Key Ingredients to Make Pasta Salad with Chicken and Grapes
- CHICKEN – I used 3 large boneless skinless chicken breasts for this recipe, but you can always add more (or less) depending on how many people you’re serving — or how many leftovers you want!
- BALSAMIC VINEGAR, OLIVE OIL, GARLIC HONEY, SALT & PEPPER – For the chicken marinade! You’ll need to marinate the chicken for at least 4 hours or overnight. I personally like it best overnight.
- PASTA – It’s really up to you what type of noodles you use — I feel like everyone has their own preference and favorites! I love to use rotini noodles for my pasta salads.
- RED GRAPES – You can use either red or green grapes for your grilled chicken pasta salad. I like red for a pop of color!
- CELERY – For an added crunch and more color.
- GREEN ONION – To infuse even more color and an added (mild) onion flavor.
- PINEAPPLE, MAYONNAISE, SOUR CREAM, SALT & PEPPER – To create the mouthwatering dressing for your balsamic chicken pasta salad.
Instructions to Make Balsamic Chicken and Pasta Salad with Mayo
MARINATE CHICKEN: Place chicken breasts, balsamic vinegar, olive oil, garlic, honey, salt, and pepper in a large resealable plastic bag. Refrigerate for at least 4 hours, up to overnight.
COOK PASTA: While you wait, cook the pasta to al dente according to package directions.
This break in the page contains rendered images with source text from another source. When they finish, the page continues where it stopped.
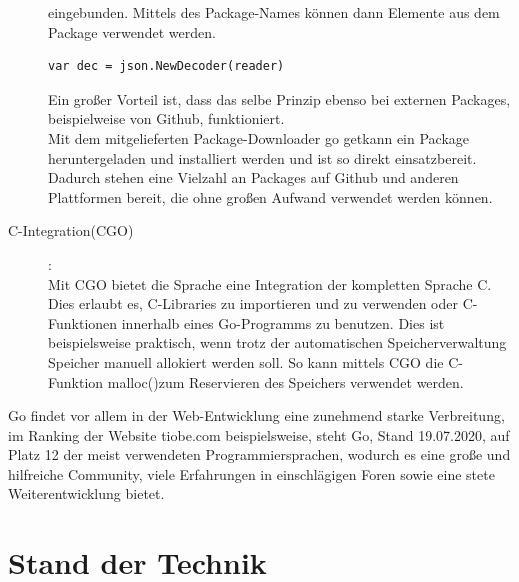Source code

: \documentclass[a4paper,10pt]{scrartcl}
\begin{document}
\begin{description}
eingebunden. Mittels des Package-Names können dann Elemente aus dem Package verwendet werden.


\begin{lstlisting}
var dec = json.NewDecoder(reader)
\end{lstlisting}

Ein großer Vorteil ist, dass das selbe Prinzip ebenso bei externen Packages, beispielweise von Github, funktioniert.\\
Mit dem mitgelieferten Package-Downloader \glqq go get\grqq kann ein Package heruntergeladen und installiert werden und ist so direkt einsatzbereit. Dadurch stehen eine Vielzahl an Packages auf Github und anderen Plattformen bereit, die ohne großen Aufwand verwendet werden können.

\item[C-Integration(CGO)]:\\

Mit CGO bietet die Sprache eine Integration der kompletten Sprache C. Dies erlaubt es,  C-Libraries zu importieren und zu verwenden oder C-Funktionen innerhalb eines Go-Programms zu benutzen. Dies ist beispielsweise praktisch, wenn trotz der automatischen Speicherverwaltung Speicher manuell allokiert werden soll. So kann mittels CGO die C-Funktion \glqq malloc()\grqq zum Reservieren des Speichers verwendet werden.

\end{description}

Go findet vor allem in der Web-Entwicklung eine zunehmend starke Verbreitung, im Ranking der Website tiobe.com beispielsweise, steht Go, Stand 19.07.2020, auf Platz 12 der meist verwendeten Programmiersprachen\cite{.04.07.2020}, wodurch es eine große und hilfreiche Community, viele Erfahrungen in einschlägigen Foren sowie eine stete Weiterentwicklung bietet.\\

\pagebreak

\section{Stand der Technik}
\end{document}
COMBINE THE OTHER INGREDIENTS: While the pasta is cooking, combine the pineapple, grapes, celery, onions, mayonnaise, sour cream, and season salt in a large bowl, and set aside. Drain and rinse the pasta with cold water to stop the cooking process.
ADD THE PASTA: Add the pasta to the bowl with the grapes and vegetables and gently stir to combine. Cover and refrigerate until you’re ready to add the chicken.
GRILL CHICKEN: Preheat your grill to medium/medium-high heat. Remove chicken from marinade and place on preheated grill. Cover and grill for 20 minutes, turning halfway through cooking time. The chicken is done when the juices are no longer pink.
REST & ASSEMBLE THE CHICKEN PASTA SALAD WITH GRAPES: Let chicken rest for 5 minutes, then slice or dice and toss with the pasta salad. Refrigerate any leftovers.
FAQ
The key to making your grilled chicken pasta salad not soggy is to cook the pasta to al dente! The macaroni will be firmer which means it will hold up better when added to the other ingredients. You may also consider rinsing the pasta in cold water to remove any excess starch — also a culprit for soggy results!
Absolutely! My recipe for pasta salad with chicken and grapes can easily be made in advance. Cook the pasta, then add all of the ingredients except the chicken to a bowl and keep it in the fridge. Once it’s done marinating, grill the chicken. Then, you can assemble your balsamic chicken pasta salad just before serving!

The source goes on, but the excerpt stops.